* [ACTION ITEM]: Only the lines from the start of the entries up to and including the line with "假如现在把一枚钱币接连掷两次，或者同时掷两枚钱币（这 两种情况是一样的），那么不难看出，会有图83所示的四种不同的 可能性。" should be written out, exactly as they stand.

*** INFORMATION PROVIDED Section Begins ***

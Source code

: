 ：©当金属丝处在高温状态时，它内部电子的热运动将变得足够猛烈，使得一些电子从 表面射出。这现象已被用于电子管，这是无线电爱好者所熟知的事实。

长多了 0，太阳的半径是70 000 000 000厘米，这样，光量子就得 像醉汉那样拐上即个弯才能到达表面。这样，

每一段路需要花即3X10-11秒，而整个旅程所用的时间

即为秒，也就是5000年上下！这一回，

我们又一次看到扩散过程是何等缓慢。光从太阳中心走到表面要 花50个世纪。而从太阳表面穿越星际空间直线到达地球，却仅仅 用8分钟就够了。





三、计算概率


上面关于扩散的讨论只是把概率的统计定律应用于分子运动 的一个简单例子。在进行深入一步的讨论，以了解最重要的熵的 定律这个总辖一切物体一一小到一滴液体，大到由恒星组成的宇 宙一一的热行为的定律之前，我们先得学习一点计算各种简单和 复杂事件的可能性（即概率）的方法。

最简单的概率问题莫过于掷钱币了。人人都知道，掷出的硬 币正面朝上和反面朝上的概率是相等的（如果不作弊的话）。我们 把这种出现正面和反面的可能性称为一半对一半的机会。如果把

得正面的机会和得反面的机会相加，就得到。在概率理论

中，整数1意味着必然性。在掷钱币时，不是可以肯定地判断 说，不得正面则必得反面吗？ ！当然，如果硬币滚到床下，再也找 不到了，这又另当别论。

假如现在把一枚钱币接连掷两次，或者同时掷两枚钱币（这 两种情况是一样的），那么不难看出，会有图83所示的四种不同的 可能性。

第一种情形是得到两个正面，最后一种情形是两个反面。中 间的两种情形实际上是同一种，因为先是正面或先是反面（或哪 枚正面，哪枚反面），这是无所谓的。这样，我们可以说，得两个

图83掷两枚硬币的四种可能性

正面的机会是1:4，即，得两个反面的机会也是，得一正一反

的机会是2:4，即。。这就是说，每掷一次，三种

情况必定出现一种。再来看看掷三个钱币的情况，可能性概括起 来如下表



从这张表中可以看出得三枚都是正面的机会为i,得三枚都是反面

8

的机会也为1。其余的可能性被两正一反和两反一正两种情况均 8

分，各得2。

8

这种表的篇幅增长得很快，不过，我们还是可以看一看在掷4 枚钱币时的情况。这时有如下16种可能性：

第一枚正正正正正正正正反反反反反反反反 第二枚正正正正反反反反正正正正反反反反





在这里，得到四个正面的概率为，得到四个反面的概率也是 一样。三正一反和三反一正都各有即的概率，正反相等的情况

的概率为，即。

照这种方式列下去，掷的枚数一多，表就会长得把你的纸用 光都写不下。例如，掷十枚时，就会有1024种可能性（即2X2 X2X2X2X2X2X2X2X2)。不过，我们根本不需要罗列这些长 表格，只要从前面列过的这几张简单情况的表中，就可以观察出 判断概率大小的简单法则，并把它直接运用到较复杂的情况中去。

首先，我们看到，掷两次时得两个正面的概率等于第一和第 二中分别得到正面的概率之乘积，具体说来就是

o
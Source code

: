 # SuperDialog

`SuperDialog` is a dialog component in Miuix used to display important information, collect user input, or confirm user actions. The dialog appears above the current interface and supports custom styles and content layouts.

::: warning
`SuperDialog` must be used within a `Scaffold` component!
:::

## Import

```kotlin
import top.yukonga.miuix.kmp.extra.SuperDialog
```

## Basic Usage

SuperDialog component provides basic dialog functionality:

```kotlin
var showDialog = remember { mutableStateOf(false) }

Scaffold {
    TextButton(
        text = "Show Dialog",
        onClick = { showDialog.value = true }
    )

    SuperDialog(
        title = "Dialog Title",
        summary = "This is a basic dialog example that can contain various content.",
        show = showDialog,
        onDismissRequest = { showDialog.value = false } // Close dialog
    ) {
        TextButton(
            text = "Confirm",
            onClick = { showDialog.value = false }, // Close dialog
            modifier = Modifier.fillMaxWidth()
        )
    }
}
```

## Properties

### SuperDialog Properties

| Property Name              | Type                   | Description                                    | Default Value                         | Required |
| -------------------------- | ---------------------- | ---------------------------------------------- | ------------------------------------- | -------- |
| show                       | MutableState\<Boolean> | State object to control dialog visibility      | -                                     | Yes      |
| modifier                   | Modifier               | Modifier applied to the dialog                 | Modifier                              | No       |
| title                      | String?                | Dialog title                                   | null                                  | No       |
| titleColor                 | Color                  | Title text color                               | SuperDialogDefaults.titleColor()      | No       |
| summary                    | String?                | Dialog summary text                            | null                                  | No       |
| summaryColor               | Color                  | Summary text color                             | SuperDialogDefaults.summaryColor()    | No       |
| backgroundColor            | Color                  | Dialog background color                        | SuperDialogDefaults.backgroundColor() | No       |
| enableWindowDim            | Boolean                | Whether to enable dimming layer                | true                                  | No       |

*** INFORMATION PROVIDED Section Ends ***

* [RESPONSE TO THE EXERCISE]:
Source code

: ：©当金属丝处在高温状态时，它内部电子的热运动将变得足够猛烈，使得一些电子从 表面射出。这现象已被用于电子管，这是无线电爱好者所熟知的事实。

长多了 0，太阳的半径是70 000 000 000厘米，这样，光量子就得 像醉汉那样拐上即个弯才能到达表面。这样，

每一段路需要花即3X10-11秒，而整个旅程所用的时间

即为秒，也就是5000年上下！这一回，

我们又一次看到扩散过程是何等缓慢。光从太阳中心走到表面要 花50个世纪。而从太阳表面穿越星际空间直线到达地球，却仅仅 用8分钟就够了。





三、计算概率


上面关于扩散的讨论只是把概率的统计定律应用于分子运动 的一个简单例子。在进行深入一步的讨论，以了解最重要的熵的 定律这个总辖一切物体一一小到一滴液体，大到由恒星组成的宇 宙一一的热行为的定律之前，我们先得学习一点计算各种简单和 复杂事件的可能性（即概率）的方法。

最简单的概率问题莫过于掷钱币了。人人都知道，掷出的硬 币正面朝上和反面朝上的概率是相等的（如果不作弊的话）。我们 把这种出现正面和反面的可能性称为一半对一半的机会。如果把

得正面的机会和得反面的机会相加，就得到。在概率理论

中，整数1意味着必然性。在掷钱币时，不是可以肯定地判断 说，不得正面则必得反面吗？ ！当然，如果硬币滚到床下，再也找 不到了，这又另当别论。

假如现在把一枚钱币接连掷两次，或者同时掷两枚钱币（这 两种情况是一样的），那么不难看出，会有图83所示的四种不同的 可能性。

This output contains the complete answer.